The Smart Integrated Farm Network for Rural Agricultural Communities (SIRAC) project recently received a three-year, nearly $1.5 million grant from the National Science Foundation to develop technology that will allow farmers to pool data and share knowledge to guide responses to production obstacles such as weeds, disease and pests.

The effort will start out as a small pilot project and gradually expand to hundreds of farmers.

The multidisciplinary research team will pair innovative data gathering methods with machine learning to make the information easily accessible to farmers in the program, said Asheesh Singh, a professor of agronomy at Iowa State and principal investigator on the grant.

The research team has identified central Iowa as a testbed for the new technology.

Around 10 farmers in the region will participate in the pilot project, which will begin collecting data at the start of next year’s growing season.

ISU researchers will use unmanned aerial vehicles and other cutting-edge technology to gather data on various aspects of their operations.

For instance, the program will collect information on diseases affecting crops, as well as weather conditions, pests and weeds.

Machine-learning algorithms will evaluate and sort the data and make relevant information available to other farmers participating in the project.

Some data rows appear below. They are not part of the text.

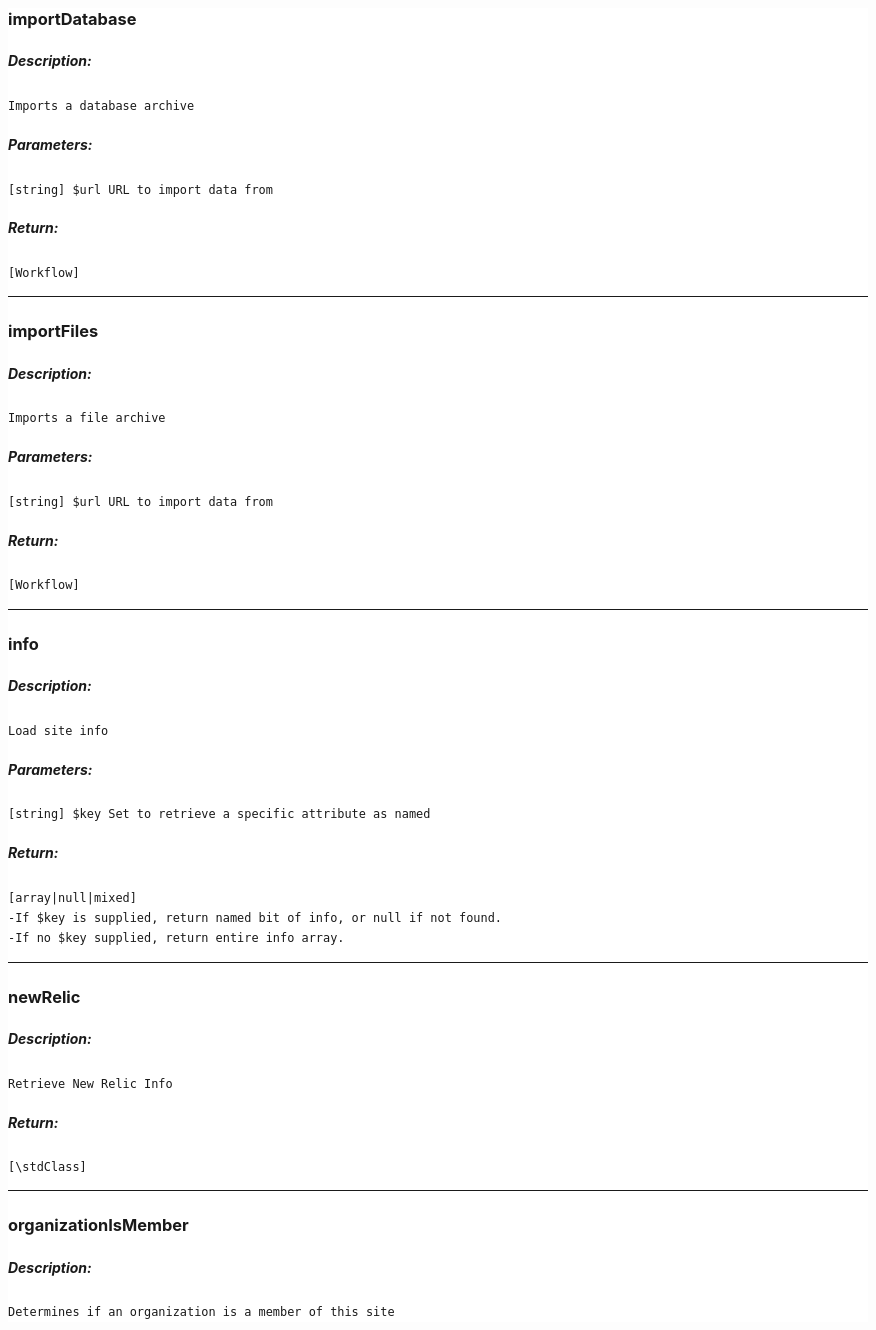 ### importDatabase
##### Description:
    Imports a database archive

##### Parameters:
    [string] $url URL to import data from

##### Return:
    [Workflow]

---

### importFiles
##### Description:
    Imports a file archive

##### Parameters:
    [string] $url URL to import data from

##### Return:
    [Workflow]

---

### info
##### Description:
    Load site info

##### Parameters:
    [string] $key Set to retrieve a specific attribute as named

##### Return:
    [array|null|mixed]
    -If $key is supplied, return named bit of info, or null if not found.
    -If no $key supplied, return entire info array.

---

### newRelic
##### Description:
    Retrieve New Relic Info

##### Return:
    [\stdClass]

---

### organizationIsMember
##### Description:
    Determines if an organization is a member of this site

Farmers can use the data to inform decisions on their own operations.

The value of the project ultimately comes down to the value of information, Singh said.

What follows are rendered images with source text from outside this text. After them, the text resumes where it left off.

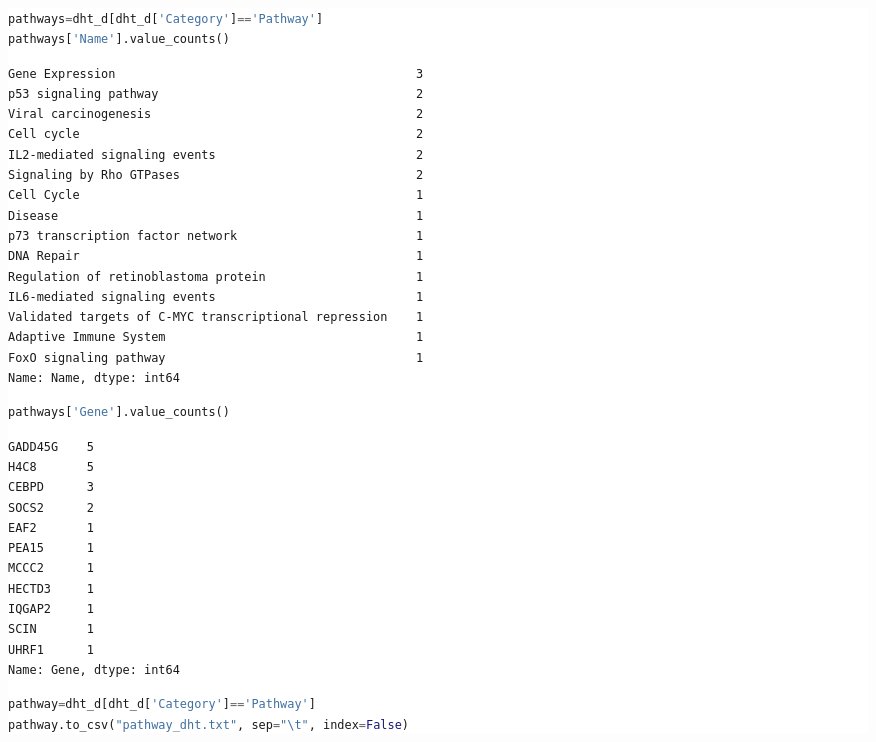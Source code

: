 
```python
pathways=dht_d[dht_d['Category']=='Pathway']
pathways['Name'].value_counts()
```




    Gene Expression                                          3
    p53 signaling pathway                                    2
    Viral carcinogenesis                                     2
    Cell cycle                                               2
    IL2-mediated signaling events                            2
    Signaling by Rho GTPases                                 2
    Cell Cycle                                               1
    Disease                                                  1
    p73 transcription factor network                         1
    DNA Repair                                               1
    Regulation of retinoblastoma protein                     1
    IL6-mediated signaling events                            1
    Validated targets of C-MYC transcriptional repression    1
    Adaptive Immune System                                   1
    FoxO signaling pathway                                   1
    Name: Name, dtype: int64




```python
pathways['Gene'].value_counts()
```




    GADD45G    5
    H4C8       5
    CEBPD      3
    SOCS2      2
    EAF2       1
    PEA15      1
    MCCC2      1
    HECTD3     1
    IQGAP2     1
    SCIN       1
    UHRF1      1
    Name: Gene, dtype: int64




```python
pathway=dht_d[dht_d['Category']=='Pathway']
pathway.to_csv("pathway_dht.txt", sep="\t", index=False)
```


```python

```
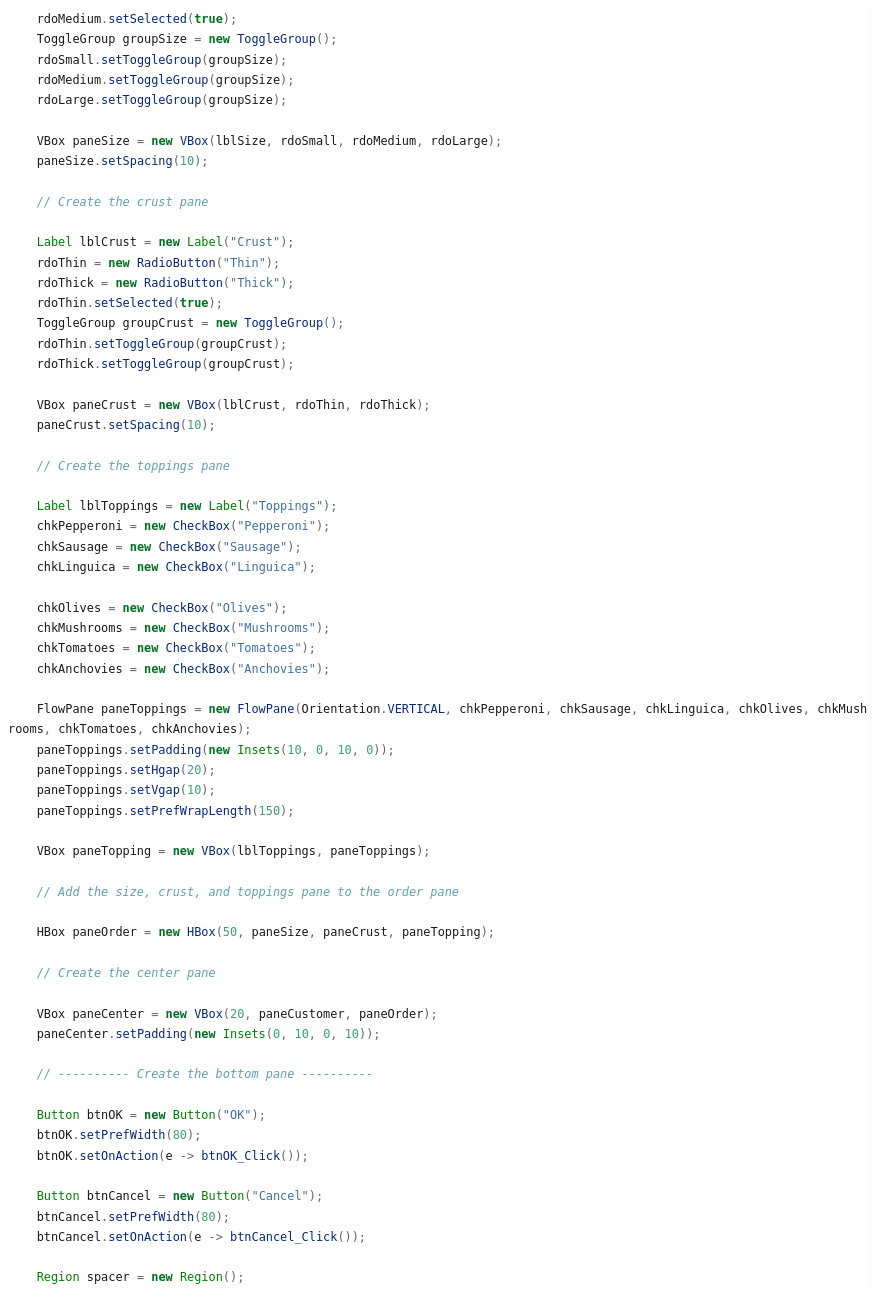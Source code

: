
 ```java
    rdoMedium.setSelected(true);
    ToggleGroup groupSize = new ToggleGroup();
    rdoSmall.setToggleGroup(groupSize);
    rdoMedium.setToggleGroup(groupSize);
    rdoLarge.setToggleGroup(groupSize);

    VBox paneSize = new VBox(lblSize, rdoSmall, rdoMedium, rdoLarge);
    paneSize.setSpacing(10);

    // Create the crust pane

    Label lblCrust = new Label("Crust");
    rdoThin = new RadioButton("Thin");
    rdoThick = new RadioButton("Thick");
    rdoThin.setSelected(true);
    ToggleGroup groupCrust = new ToggleGroup();
    rdoThin.setToggleGroup(groupCrust);
    rdoThick.setToggleGroup(groupCrust);

    VBox paneCrust = new VBox(lblCrust, rdoThin, rdoThick);
    paneCrust.setSpacing(10);

    // Create the toppings pane

    Label lblToppings = new Label("Toppings");
    chkPepperoni = new CheckBox("Pepperoni");
    chkSausage = new CheckBox("Sausage");
    chkLinguica = new CheckBox("Linguica");

    chkOlives = new CheckBox("Olives");
    chkMushrooms = new CheckBox("Mushrooms");
    chkTomatoes = new CheckBox("Tomatoes");
    chkAnchovies = new CheckBox("Anchovies");

    FlowPane paneToppings = new FlowPane(Orientation.VERTICAL, chkPepperoni, chkSausage, chkLinguica, chkOlives, chkMushrooms, chkTomatoes, chkAnchovies);
    paneToppings.setPadding(new Insets(10, 0, 10, 0));
    paneToppings.setHgap(20);
    paneToppings.setVgap(10);
    paneToppings.setPrefWrapLength(150);

    VBox paneTopping = new VBox(lblToppings, paneToppings);

    // Add the size, crust, and toppings pane to the order pane

    HBox paneOrder = new HBox(50, paneSize, paneCrust, paneTopping);

    // Create the center pane

    VBox paneCenter = new VBox(20, paneCustomer, paneOrder);
    paneCenter.setPadding(new Insets(0, 10, 0, 10));

    // ---------- Create the bottom pane ----------

    Button btnOK = new Button("OK");
    btnOK.setPrefWidth(80);
    btnOK.setOnAction(e -> btnOK_Click());

    Button btnCancel = new Button("Cancel");
    btnCancel.setPrefWidth(80);
    btnCancel.setOnAction(e -> btnCancel_Click());

    Region spacer = new Region();
```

The research team will try to find innovative ways to make sure the data made available to the community is as accurate, relevant and timely as possible.

“We know the right information can make farming more profitable and sustainable than if we didn’t have that information,” Singh said.

“In this case we are empowering the users themselves to mitigate risks earlier or adjust their management practices based on information they wouldn’t have otherwise.”

Singh said the research team plans to expand the project from the initial pilot scale to around 200 farmers by the conclusion of the grant.

The researchers aim to create scalable protocols and technology to work for farmers across the Midwest and beyond growing virtually any crop.

To do so, they’ll find ways to overcome limited broadband availability in rural areas and help participants familiarize themselves with the technology.

“Many of the conditions we’re interested in would mimic what a farmer is already keeping track of through scouting or the use of drone aircraft,” Singh said.

“But instead of them keeping that information just to themselves, it’ll be uploaded through the portal and spread in the community.

We’ll then use algorithms to optimize what information goes in and how quickly it’s shared with the community.”

Singh said the project will prioritize privacy to make sure no data are made available to the community that individual farmers aren’t comfortable with.

These efforts will protect the identities of the participants and will allow farmers to hold back data specific to their operations that they don’t want disseminated to the community.

Other ISU members of the research team include Soumik Sarkar, an associate professor of mechanical engineering who will lead the efforts on machine learning; and Gil Depaula, assistant professor of economics who will lead an economic analysis.